Opportunities to radically reposition planning as a leader and an enabler of development should not be lost. I have therefore set out a more transparent approach, whereby planning authorities have to regularly publish a statement on how they have fulfilled their duty to consider making masterplan consent area schemes.

It might be possible to link that with local development plan delivery programmes, which are to be updated annually. That could help to provide us, the wider community and industry with a picture of how each authority is considering delivery of their local development plans, and the use of schemes as part of that. The bill’s provisions allow ministers to use regulations to prescribe minimum standards for how frequently planning authorities must consider the question of which part or parts of their area it would be desirable to make a scheme for.

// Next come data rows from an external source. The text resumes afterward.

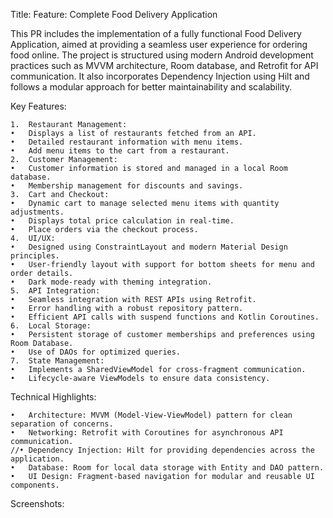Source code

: 
Title: Feature: Complete Food Delivery Application

This PR includes the implementation of a fully functional Food Delivery Application, aimed at providing a seamless user experience for ordering food online. The project is structured using modern Android development practices such as MVVM architecture, Room database, and Retrofit for API communication. It also incorporates Dependency Injection using Hilt and follows a modular approach for better maintainability and scalability.

Key Features:

	1.	Restaurant Management:
	•	Displays a list of restaurants fetched from an API.
	•	Detailed restaurant information with menu items.
	•	Add menu items to the cart from a restaurant.
	2.	Customer Management:
	•	Customer information is stored and managed in a local Room database.
	•	Membership management for discounts and savings.
	3.	Cart and Checkout:
	•	Dynamic cart to manage selected menu items with quantity adjustments.
	•	Displays total price calculation in real-time.
	•	Place orders via the checkout process.
	4.	UI/UX:
	•	Designed using ConstraintLayout and modern Material Design principles.
	•	User-friendly layout with support for bottom sheets for menu and order details.
	•	Dark mode-ready with theming integration.
	5.	API Integration:
	•	Seamless integration with REST APIs using Retrofit.
	•	Error handling with a robust repository pattern.
	•	Efficient API calls with suspend functions and Kotlin Coroutines.
	6.	Local Storage:
	•	Persistent storage of customer memberships and preferences using Room Database.
	•	Use of DAOs for optimized queries.
	7.	State Management:
	•	Implements a SharedViewModel for cross-fragment communication.
	•	Lifecycle-aware ViewModels to ensure data consistency.

Technical Highlights:

	•	Architecture: MVVM (Model-View-ViewModel) pattern for clean separation of concerns.
	•	Networking: Retrofit with Coroutines for asynchronous API communication.
	//•	Dependency Injection: Hilt for providing dependencies across the application.
	•	Database: Room for local data storage with Entity and DAO pattern.
	•	UI Design: Fragment-based navigation for modular and reusable UI components.

Screenshots:


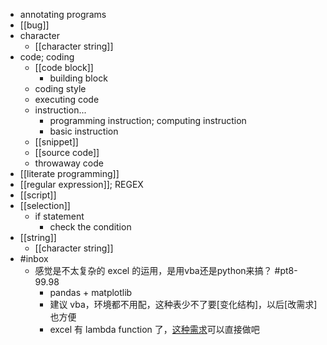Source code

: - annotating programs
- [[bug]]
- character
    - [[character string]]
- code; coding
    - [[code block]]
        - building block
    - coding style
    - executing code
    - instruction...
        - programming instruction; computing instruction
        - basic instruction
    - [[snippet]]
    - [[source code]]
    - throwaway code
- [[literate programming]]
- [[regular expression]]; REGEX 
- [[script]]
- [[selection]]
    - if statement
        - check the condition
- [[string]]
    - [[character string]]
- #inbox
    - 感觉是不太复杂的 excel 的运用，是用vba还是python来搞？ #pt8-99.98
        - pandas + matplotlib
        - 建议 vba，环境都不用配，这种表少不了要[变化结构]，以后[改需求]也方便
        - excel 有 lambda function 了，[这种需求](https://bbs.saraba1st.com/2b/thread-1999372-1-2.html)可以直接做吧
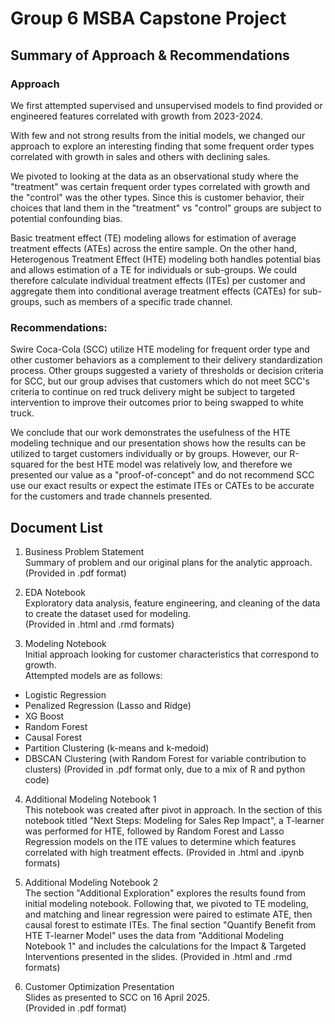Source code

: # Group 6 MSBA Capstone Project
## Summary of Approach & Recommendations

### Approach
We first attempted supervised and unsupervised models to find provided or engineered features correlated with growth from 2023-2024.

With few and not strong results from the initial models, we changed our approach to explore an interesting finding that some frequent order types correlated with growth in sales and others with declining sales.

We pivoted to looking at the data as an observational study where the "treatment" was certain frequent order types correlated with growth and the "control" was the other types. Since this is customer behavior, their choices that land them in the "treatment" vs "control" groups are subject to potential confounding bias.

Basic treatment effect (TE) modeling allows for estimation of average treatment effects (ATEs) across the entire sample. On the other hand, Heterogenous Treatment Effect (HTE) modeling both handles potential bias and allows estimation of a TE for individuals or sub-groups. We could therefore calculate individual treatment effects (ITEs) per customer and aggregate them into conditional average treatment effects (CATEs) for sub-groups, such as members of a specific trade channel.

### Recommendations:
Swire Coca-Cola (SCC) utilize HTE modeling for frequent order type and other customer behaviors as a complement to their delivery standardization process. Other groups suggested a variety of thresholds or decision criteria for SCC, but our group advises that customers which do not meet SCC's criteria to continue on red truck delivery might be subject to targeted intervention to improve their outcomes prior to being swapped to white truck.

We conclude that our work demonstrates the usefulness of the HTE modeling technique and our presentation shows how the results can be utilized to target customers individually or by groups. However, our R-squared for the best HTE model was relatively low, and therefore we presented our value as a "proof-of-concept" and do not recommend SCC use our exact results or expect the estimate ITEs or CATEs to be accurate for the customers and trade channels presented.


## Document List

1. Business Problem Statement<br/>
Summary of problem and our original plans for the analytic approach.<br/>
(Provided in .pdf format)

2. EDA Notebook<br/>
Exploratory data analysis, feature engineering, and cleaning of the data to create the dataset used for modeling.<br/>
(Provided in .html and .rmd formats)

3. Modeling Notebook<br/>
Initial approach looking for customer characteristics that correspond to growth.<br/>
Attempted models are as follows:
- Logistic Regression
- Penalized Regression (Lasso and Ridge)
- XG Boost
- Random Forest
- Causal Forest
- Partition Clustering (k-means and k-medoid)
- DBSCAN Clustering (with Random Forest for variable contribution to clusters)
(Provided in .pdf format only, due to a mix of R and python code)

4. Additional Modeling Notebook 1<br/>
This notebook was created after pivot in approach. In the section of this notebook titled "Next Steps: Modeling for Sales Rep Impact", a T-learner was performed for HTE, followed by Random Forest and Lasso Regression models on the ITE values to determine which features correlated with high treatment effects.
(Provided in .html and .ipynb formats)

5. Additional Modeling Notebook 2<br/>
The section "Additional Exploration" explores the results found from initial modeling notebook. Following that, we pivoted to TE modeling, and matching and linear regression were paired to estimate ATE, then causal forest to estimate ITEs. The final section "Quantify Benefit from HTE T-learner Model" uses the data from "Additional Modeling Notebook 1" and includes the calculations for the Impact & Targeted Interventions presented in the slides.
(Provided in .html and .rmd formats)

6. Customer Optimization Presentation<br/>
Slides as presented to SCC on 16 April 2025.<br/>
(Provided in .pdf format)
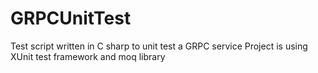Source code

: # GRPCUnitTest

Test script written in C sharp to unit test a GRPC service
Project is using XUnit test framework and moq library 
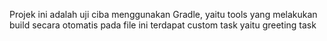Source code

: Projek ini adalah uji ciba menggunakan Gradle, yaitu tools yang melakukan build secara otomatis
pada file ini terdapat custom task yaitu greeting task
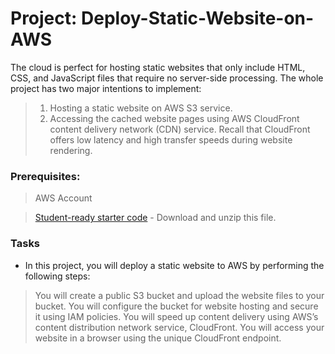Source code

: # Project: Deploy-Static-Website-on-AWS

The cloud is perfect for hosting static websites that only include HTML, CSS, and JavaScript files that require no server-side processing. The whole project has two major intentions to implement:  
> 1. Hosting a static website on AWS S3 service.
> 2. Accessing the cached website pages using AWS CloudFront content delivery network (CDN) service. Recall that CloudFront offers low latency and high transfer speeds during website rendering.

### Prerequisites:
> AWS Account

> [Student-ready starter code](https://drive.google.com/open?id=15vQ7-utH7wBJzdAX3eDmO9ls35J5_sEQ) - Download and unzip this file.

### Tasks

- In this project, you will deploy a static website to AWS by performing the following steps:

> You will create a public S3 bucket and upload the website files to your bucket.
> You will configure the bucket for website hosting and secure it using IAM policies.
> You will speed up content delivery using AWS’s content distribution network service, CloudFront.
> You will access your website in a browser using the unique CloudFront endpoint.
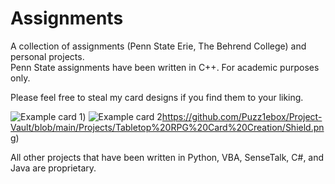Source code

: # Assignments

A collection of assignments (Penn State Erie, The Behrend College) and personal projects.  
Penn State assignments have been written in C++. For academic purposes only.  

Please feel free to steal my card designs if you find them to your liking.

![Example card 1](https://github.com/Puzz1ebox/Project-Vault/blob/main/Projects/Tabletop%20RPG%20Card%20Creation/Shadow%20Blade.png)) ![Example card 2](https://github.com/Puzz1ebox/Project-Vault/blob/main/Projects/Tabletop%20RPG%20Card%20Creation/Shield.png)https://github.com/Puzz1ebox/Project-Vault/blob/main/Projects/Tabletop%20RPG%20Card%20Creation/Shield.png)

All other projects that have been written in Python, VBA, SenseTalk, C#, and Java are proprietary.  
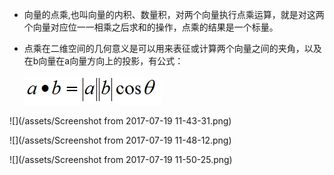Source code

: * 向量的点乘,也叫向量的内积、数量积，对两个向量执行点乘运算，就是对这两个向量对应位一一相乘之后求和的操作，点乘的结果是一个标量。
* 点乘在二维空间的几何意义是可以用来表征或计算两个向量之间的夹角，以及在b向量在a向量方向上的投影，有公式：

  ![](/assets/20160902220238078)

![](/assets/Screenshot from 2017-07-19 11-43-31.png)

![](/assets/Screenshot from 2017-07-19 11-48-12.png)

![](/assets/Screenshot from 2017-07-19 11-50-25.png)

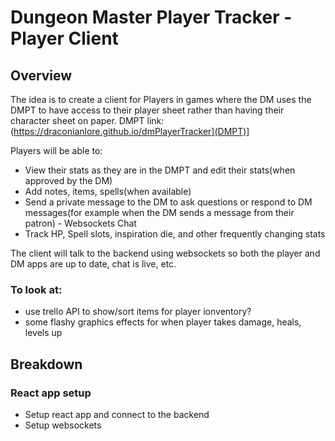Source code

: # Dungeon Master Player Tracker - Player Client

## Overview

The idea is to create a client for Players in games where the DM uses the DMPT to have access to their player sheet rather than having their character sheet on paper.
DMPT link: (https://draconianlore.github.io/dmPlayerTracker](DMPT)]

Players will be able to:

* View their stats as they are in the DMPT and edit their stats(when approved by the DM)
* Add notes, items, spells(when available)
* Send a private message to the DM to ask questions or respond to DM messages(for example when the DM sends a message from their patron) - Websockets Chat
* Track HP, Spell slots, inspiration die, and other frequently changing stats

The client will talk to the backend using websockets so both the player and DM apps are up to date, chat is live, etc.


### To look at:

* use trello API to show/sort items for player ionventory?
* some flashy graphics effects for when player takes damage, heals, levels up


## Breakdown

### React app setup

* Setup react app and connect to the backend
* Setup websockets 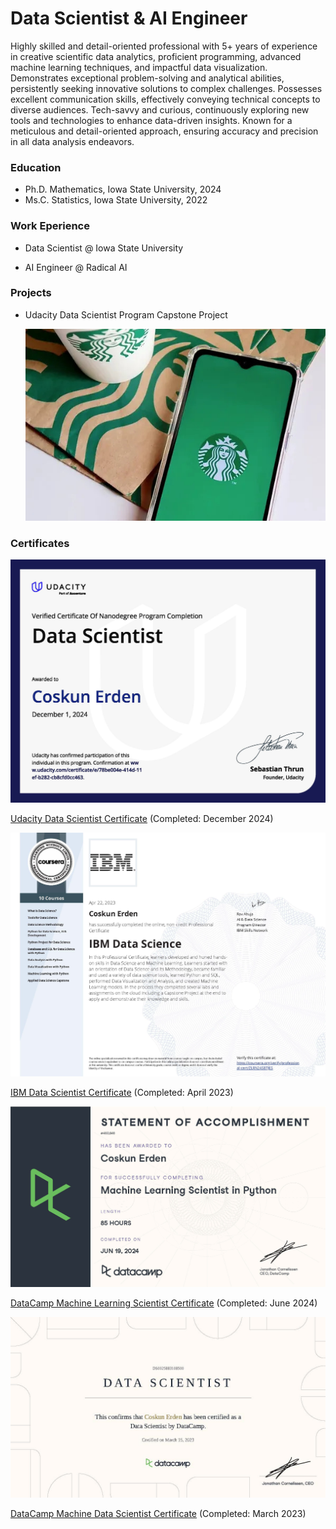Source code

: 
# Data Scientist & AI Engineer
Highly skilled and detail-oriented professional with 5+ years of experience in creative scientific data analytics, proficient programming, advanced machine learning techniques, and impactful data visualization. Demonstrates exceptional problem-solving and analytical abilities, persistently seeking innovative solutions to complex challenges. Possesses excellent communication skills, effectively conveying technical concepts to diverse audiences. Tech-savvy and curious, continuously exploring new tools and technologies to enhance data-driven insights. Known for a meticulous and detail-oriented approach, ensuring accuracy and precision in all data analysis endeavors.

### Education
- Ph.D. Mathematics, Iowa State University, 2024
- Ms.C. Statistics, Iowa State University, 2022


### Work Eperience
- Data Scientist @ Iowa State University

- AI Engineer @ Radical AI

### Projects

- Udacity Data Scientist Program Capstone Project
  
  [![Project Image](https://raw.githubusercontent.com/CoskunErden/coskunerden.github.io/main/images/starbucks.jpg)](https://coskunerden.github.io/Udacity_DS_Capstone_Project/)

### Certificates

<link rel="stylesheet" href="styles.css">


<div class="certificate-container">
  <!-- Row 1 -->
  <div class="certificate-row">
    <div class="certificate">
      <img src="https://raw.githubusercontent.com/CoskunErden/coskunerden.github.io/main/images/UdacityDataScientistCertificate.jpg" 
           alt="Udacity Data Scientist Certificate" 
           title="Focused on machine learning, data engineering, recommendation systems, and deploying AI solutions using advanced tools." />
      <p><a href="https://www.udacity.com/certificate/e/78be004e-414d-11ef-b282-cb8cfcdc0463" target="_blank">
      Udacity Data Scientist Certificate</a> (Completed: December 2024)</p>
    </div>
    <div class="certificate">
      <img src="https://raw.githubusercontent.com/CoskunErden/coskunerden.github.io/main/images/IBMDataScientistCertificate.jpg" 
           alt="IBM Data Scientist Certificate" 
           title="Focused on SQL, big data tools, with expertise in data pipelines, predictive modeling, and cloud-based scalable solutions." />
      <p><a href="https://www.coursera.org/account/accomplishments/specialization/certificate/ZLRN24S8TJES" target="_blank">
      IBM Data Scientist Certificate</a> (Completed: April 2023)</p>
    </div>
  </div>

  <!-- Row 2 -->
  <div class="certificate-row">
    <div class="certificate">
      <img src="https://raw.githubusercontent.com/CoskunErden/coskunerden.github.io/main/images/MachineLearningScientistCertificate.jpg" 
           alt="DataCamp Machine Learning Scientist Certificate" 
           title="Focused on PyTorch, with expertise in supervised and unsupervised learning, deep learning, and machine learning solutions." />
      <p><a href="https://www.datacamp.com/statement-of-accomplishment/track/f108eefd1cdf7a23657a814ffd8852e2c7b8942" target="_blank">
      DataCamp Machine Learning Scientist Certificate</a> (Completed: June 2024)</p>
    </div>
    <div class="certificate">
      <img src="https://raw.githubusercontent.com/CoskunErden/coskunerden.github.io/main/images/DataCampDataScientistProfessional.jpg" 
           alt="DataCamp Machine Data Scientist Certificate" 
           title="Focused on SQL, data pipelines, and scalable data science solutions." />
      <p><a href="https://www.datacamp.com/certificate/DS002583108500" target="_blank">
      DataCamp Machine Data Scientist Certificate</a> (Completed: March 2023)</p>
    </div>
  </div>
</div>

Mr Tomkins’s amendments would require authorities to do that at least once every five years. I am happy to accept that requirement and leave it open to local authorities to report more often if they so wish.

Monica Lennon

I welcome the minister’s remarks. They give me the opportunity to come back.

It is regrettable that we have heard quite a bit of scaremongering. The minister began by saying that the amendments would be “greatly” damaging. However, I want to go back a step.

The bill contains proposals to shift local development plan making to a 10-year cycle. It provides for a high-level document that sets out a vision and a 10-year strategy for an area. I welcome the fact that we will maintain a plan-led system in Scotland, but that is a highly discretionary system that allows skilled planning professionals and their colleagues to apply the right discretion and flexibility. We hope to have a generation of local development plans that provide certainty and guide development to the right places.

Will Monica Lennon give way?

Monica Lennon

In a moment, minister. Around this table, we hope that the plans will remain flexible in their approach.

It would be unfair if, when it comes to shocks to local economies, businesses closing down and so on, we let it hang here that the sole responsibility to sort that out lies with planning departments. I can think of many times in the past few months when East Kilbride, Scotland’s first new town, has seen closure after closure on the high street and in local business parks. I raised the situation with the previous cabinet secretary for the economy but it took six weeks to get a response about what the Government can do to work with local government—I had to raise the point with the First Minister to get a reply.

It not simply a case of what planning does. I do not think for a minute that planners will sit on their hands and not face up to the challenges, but we are not talking about planning alone.

The minister talked about things being resource intensive. The biggest barrier is not about what is in the local development plan; it is about the resources.

Will the member give way?

Monica Lennon

In a moment. We have talked at length about a 23 per cent reduction in the planning authority workforce since 2009. You cannot be serious about economic growth when you cut council budgets, leaving us to look at that level of decline in the planning workforce.

We need highly skilled planners who can do economic development and liaise with the private sector so that we do not get to the point at which we have to react to shocks in the economy. We should have robust development plans and strategic development plans that mean that we can prepare for challenges to our economy.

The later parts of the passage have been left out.